[postgis-devel] LWGEOM -- inital version ready for testing

Tue May 4 10:34:39 PDT 2004

Mark Cave-Ayland wrote:

> Firstly a big well done for the work you've put into the LWGEOM - I had
> hoped to have taken a more active role in developing the code but
> unfortunately my time has been needed on other things :)

Taking a look at it will help me a lot.

> Anyway, haven't seen many responses from the other guys on the list so

Ya - I wasnt feeling The Love...

> 2. At this stage it think it would be useful to include some sort of
> debugging function to 
>    dump the LWGEOM format into a human-readable form, for example:
> 
> 	> SELECT raw_lwgeom(geom) FROM geomtable;
> 	
> 	| size | has_srid | has_bbox | dimensionality | wkb_type |
> wkt_geom | wkb_geom | 
> 	
> +------+----------+----------+----------------+----------+----------+---
> -------+
> 
> 
>    I can see this being useful for helping users in situations where
> they are not sure 
>    exactly how they have configured the particular geometry in the
> table. What do you
>    think?

I'll see what I can do.  Its a bit tricky to have a single command 
return multiple columns of data, but I can easily make 
lwgeom_rawinfo_size()-type functions and a summary function that would 
give a text version of all the above info.

> 3. Should we prevent users from adding bounding boxes to point columns?
> (i.e. is the 
>    single/double precision conversion fast enough to make this a waste
> of disk space?)

I think we should make a decision on if we're going to always have 
bbounding box automatically added or not.

For most people, not having bounding boxes is the "best" option - the 
geometries are small, and simple queries arent noticably slower.

For queries like:
SELECT * FROM <table> WHERE lwgeom && '<geom>';

You will not miss the bounding boxes inside the geometries because it 
will be looking at the pre-generated bounding boxes in the index. 
Unfortunately, because of the way GiST does its searching this is 
actually faster:

SELECT * FROM <table> WHERE lwgeom && AddBBox('<geom>');

Because GiST will ask for the bounding box of the search geometry many 
many times during the index scan (once for every level in the tree, then 
once for each tuple in the index leaf [about 140]).  You'll probably not 
notice a speed difference as it usually just a few milliseconds.  I 
tried to get GiST to pre-cache the bounding box of the search geometry, 
but I havent been able to do it - its a bit silly.

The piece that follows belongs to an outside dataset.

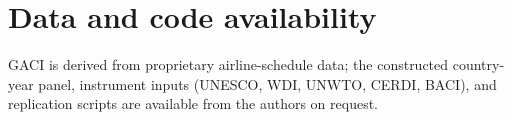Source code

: \section*{Data and code availability}
GACI is derived from proprietary airline-schedule data; the constructed
country-year panel, instrument inputs (UNESCO, WDI, UNWTO, CERDI, BACI), and
replication scripts are available from the authors on request.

When you start cross-joining tables - a query that does a lot of 
sub-index scans, adding the bounding box significantly improves 
performance.  Crossing a 10,000 row table with itself takes about 2 
second when there's bounding boxes but about 20 seconds when there's not.

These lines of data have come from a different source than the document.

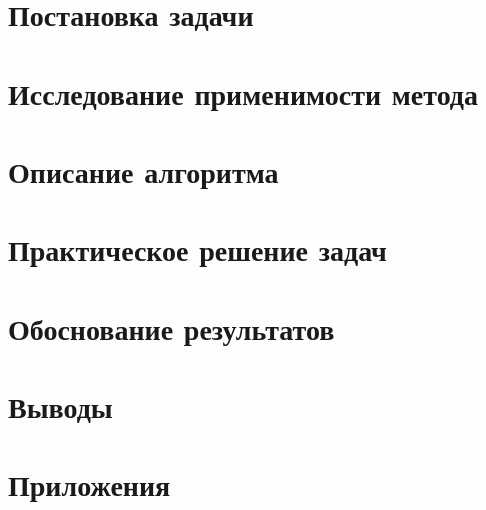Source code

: \documentclass[main.tex]{subfiles}
\begin{document}
\section{Постановка задачи}

\section{Исследование применимости метода}

\section{Описание алгоритма}

\section{Практическое решение задач}

\section{Обоснование результатов}

\section{Выводы}

\section{Приложения}

\end{document}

> 4. I think it would be useful to include BBOXes in LWGEOM by default. My
> thinking here 
>    would be that those users who would be knowlegable enough to be
> concerned about the 
>    space saving will more than likely to be knowledgable enough to
> remove it where as new 
>    users may get confused when certain queries that used to perform well
> in PostGIS 
>    perform poorly using LWGEOM.

This is a good point.

> 5. As far as I can see, assuming a non-index scan, the LWGEOM operators
> call the box2d_* 
>    functions directly which is defined using float4s. It looks like this
> is contrary to 
>    the OGC spec since all coordinates (and therefore I would guess
> operators) are defined 
>    as doubles? :(.
> 
>    I guess that we would need to maintain a box2d type which uses
> doubles as well as 
>    floats and use this for all the LWGEOM operators/functions (the box2d
> float4 would  
>    still be used for the indexes). Here it would be compulsory to add
> RECHECK to the 
>    operator classes since when expanding the box2d(double) to
> box2d(float) extra 
>    geometries may be returned by an overlap calculation. The RECHECK
> would ensure that 
>    these would be stripped out before the result set was returned.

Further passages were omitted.